For a full list of built-in schema types, see the API documentation for all classes in the RSchema::Schemas module.

Extending The DSL

To add methods to the default DSL, first create a module:

module MyCustomMethods
  def palendrome
    pipeline(
      _String,
      predicate { |s| s == s.reverse },
    )
  end
end

Then include your module into RSchema::DefaultDSL:

RSchema::DefaultDSL.include(MyCustomMethods)

And your methods will be available via RSchema.define:

schema = RSchema.define { palendrome }

schema.valid?('racecar') #=> true
schema.valid?('ferrari') #=> false

This is the preferred way for you, and other gems, to extend RSchema with new DSL methods.

Creating Your Own DSL

The default DSL is designed to be extended (i.e. modified) by you, and third-party gems. If you want a DSL that isn't affected by external factors, you can create one yourself.

Create a new class, and include RSchema::DSL if you want have all the standard DSL methods that come built-in to RSchema. You can define your own custom methods on this class.

class MyCustomDSL
  include RSchema::DSL # this is optional

  def palendrome
    pipeline(
      _String,
      predicate { |s| s == s.reverse },
    )
  end
end

Then pass an instance of your DSL class into RSchema.define:

dsl = MyCustomDSL.new
schema = RSchema.define(dsl) { palendrome }
schema.valid?('racecar') #=> true

Coercion

Coercers convert invalid data into valid data where possible, according to a schema.

Take HTTP params as an example. Web forms often contain database IDs, which are integers, but are submitted as strings by the browser. Param hash keys are often expected to be Symbols, but are also strings. RSchema can automatically convert these strings into the appropriate type, based on a schema.

# Input keys and values are all strings
input_params = {
  'whatever_id' => '5',
  'amount' => '123.45',
}

# The schema expects symbol keys, an integer value, and a float value
schema = RSchema.define_hash {{
  whatever_id: _Integer,
  amount: _Float,
}}

# A coercer is created by wrapping the schema
coercer = RSchema::CoercionWrapper::RACK_PARAMS.wrap(schema)

# Use the coercer like a normal schema object
result = coercer.validate(input_params)

# The result object contains the coerced value
result.valid? #=> true
result.value #=> { :whatever_id => 5, :amount => 123.45 }

Custom Coercion

Coercion is designed to be totally extensible. You'll have to take my word for it, because there isn't much documentation at the moment.

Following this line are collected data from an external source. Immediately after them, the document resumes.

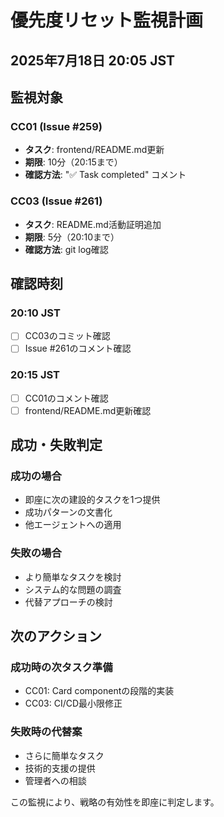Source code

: # 優先度リセット監視計画
## 2025年7月18日 20:05 JST

## 監視対象

### CC01 (Issue #259)
- **タスク**: frontend/README.md更新
- **期限**: 10分（20:15まで）
- **確認方法**: "✅ Task completed" コメント

### CC03 (Issue #261)  
- **タスク**: README.md活動証明追加
- **期限**: 5分（20:10まで）
- **確認方法**: git log確認

## 確認時刻

### 20:10 JST
- [ ] CC03のコミット確認
- [ ] Issue #261のコメント確認

### 20:15 JST
- [ ] CC01のコメント確認
- [ ] frontend/README.md更新確認

## 成功・失敗判定

### 成功の場合
- 即座に次の建設的タスクを1つ提供
- 成功パターンの文書化
- 他エージェントへの適用

### 失敗の場合
- より簡単なタスクを検討
- システム的な問題の調査
- 代替アプローチの検討

## 次のアクション

### 成功時の次タスク準備
- CC01: Card componentの段階的実装
- CC03: CI/CD最小限修正

### 失敗時の代替案
- さらに簡単なタスク
- 技術的支援の提供
- 管理者への相談

この監視により、戦略の有効性を即座に判定します。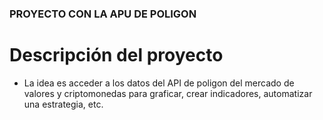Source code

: ### PROYECTO CON LA APU DE POLIGON


# Descripción del proyecto
- La idea es acceder a los datos del API de poligon del mercado de valores y criptomonedas para graficar,
crear indicadores, automatizar una estrategia, etc.
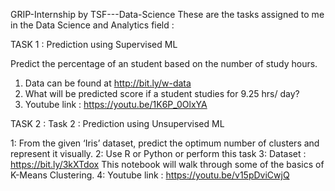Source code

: GRIP-Internship by TSF---Data-Science
These are the tasks assigned to me in the Data Science and Analytics field :

TASK 1 : Prediction using Supervised ML

Predict the percentage of an student based on the number of study hours.
1. Data can be found at http://bit.ly/w-data
2. What will be predicted score if a student studies for 9.25 hrs/ day?
3. Youtube link : https://youtu.be/1K6P_0OlxYA

TASK 2 : Task 2 : Prediction using Unsupervised ML

1: From the given ‘Iris’ dataset, predict the optimum number of clusters and represent it visually.
2: Use R or Python or perform this task
3: Dataset : https://bit.ly/3kXTdox
This notebook will walk through some of the basics of K-Means Clustering.
4: Youtube link : https://youtu.be/v15pDviCwjQ
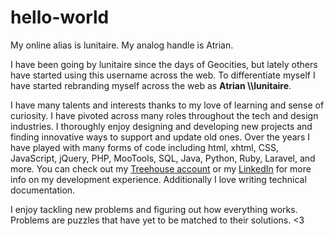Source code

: # hello-world

My online alias is lunitaire. My analog handle is Atrian. 

I have been going by lunitaire since the days of Geocities, but lately others have started using this username across the web. To differentiate myself I have started rebranding myself across the web as **Atrian \\\\lunitaire**. 

I have many talents and interests thanks to my love of learning and sense of curiosity. I have pivoted across many roles throughout the tech and design industries. I thoroughly enjoy designing and developing new projects and finding innovative ways to support and update old ones. Over the years I have played with many forms of code including html, xhtml, CSS, JavaScript, jQuery, PHP, MooTools, SQL, Java, Python, Ruby, Laravel, and more. You can check out my [Treehouse account](https://teamtreehouse.com/atrianwagner) or my [LinkedIn](https://www.linkedin.com/in/atrianwagner) for more info on my development experience. Additionally I love writing technical documentation.

I enjoy tackling new problems and figuring out how everything works. Problems are puzzles that have yet to be matched to their solutions. <3
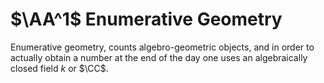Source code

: # $\AA^1$ Enumerative Geometry

Enumerative geometry, counts algebro-geometric objects, and in order to actually obtain a number at the end of the day one uses an algebraically closed field $k$ or $\CC$.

See lib/rschema/coercion_wrapper/rack_params.rb for an example of how to make a coercion wrapper.

See all the classes in lib/rschema/coercers/ for examples of how to make individual coercers.

If you have any problems or questions about implementing custom coercion, feel free to contact me (Tom Dalling).

Implementing Your Own Schema Types

Schemas are objects that conform to a certain interface (i.e. a duck type). To create your own schema types, you just need to implement this interface.

The interface consists of two methods: call and with_wrapped_subschemas. The call method is the interface for validating values. The with_wrapped_subschemas is necessary for coercion to work. If you have any problems or questions regarding this schema interface, feel free to contact me (Tom Dalling).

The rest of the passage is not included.